→ Input
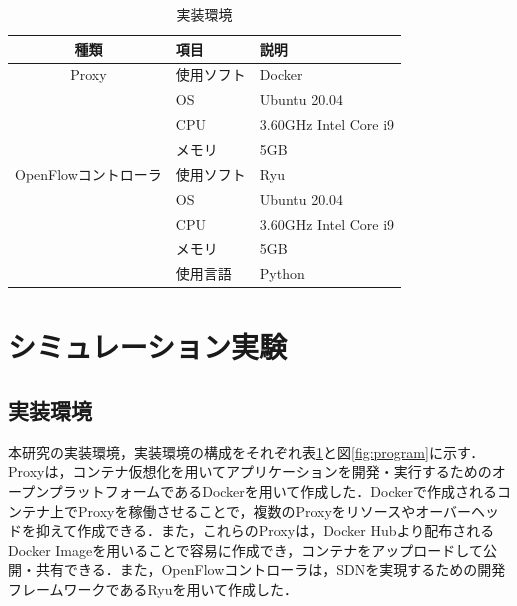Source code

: \documentclass[Japanese]{dicomopapers}
\begin{document}
\begin{table}[!tb]
	\caption{実装環境}
	\label{tab:program}
	\centering
	\begin{tabular}{c|l|l}
		\hline
		種類                 & 項目       & 説明                  \\
		\hline \hline
		Proxy                & 使用ソフト & Docker                \\
		                     & OS         & Ubuntu 20.04          \\
		                     & CPU        & 3.60GHz Intel Core i9 \\
		                     & メモリ     & 5GB                   \\
		\hline
		OpenFlowコントローラ & 使用ソフト & Ryu                   \\
		                     & OS         & Ubuntu 20.04          \\
		                     & CPU        & 3.60GHz Intel Core i9 \\
		                     & メモリ     & 5GB                   \\
		                     & 使用言語   & Python                \\
		\hline
	\end{tabular}
\end{table}

\section{シミュレーション実験}
\subsection{実装環境}
本研究の実装環境，実装環境の構成をそれぞれ表\ref{tab:program}と図\ref{fig:program}に示す．Proxyは，コンテナ仮想化を用いてアプリケーションを開発・実行するためのオープンプラットフォームであるDockerを用いて作成した．Dockerで作成されるコンテナ上でProxyを稼働させることで，複数のProxyをリソースやオーバーヘッドを抑えて作成できる．また，これらのProxyは，Docker Hubより配布されるDocker Imageを用いることで容易に作成でき，コンテナをアップロードして公開・共有できる．また，OpenFlowコントローラは，SDNを実現するための開発フレームワークであるRyuを用いて作成した．
\end{document}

→ Your goal
Every line with "Docker" in it should be copied from the entries.

→ Answer to this problem
		Proxy                & 使用ソフト & Docker                \\
本研究の実装環境，実装環境の構成をそれぞれ表\ref{tab:program}と図\ref{fig:program}に示す．Proxyは，コンテナ仮想化を用いてアプリケーションを開発・実行するためのオープンプラットフォームであるDockerを用いて作成した．Dockerで作成されるコンテナ上でProxyを稼働させることで，複数のProxyをリソースやオーバーヘッドを抑えて作成できる．また，これらのProxyは，Docker Hubより配布されるDocker Imageを用いることで容易に作成でき，コンテナをアップロードして公開・共有できる．また，OpenFlowコントローラは，SDNを実現するための開発フレームワークであるRyuを用いて作成した．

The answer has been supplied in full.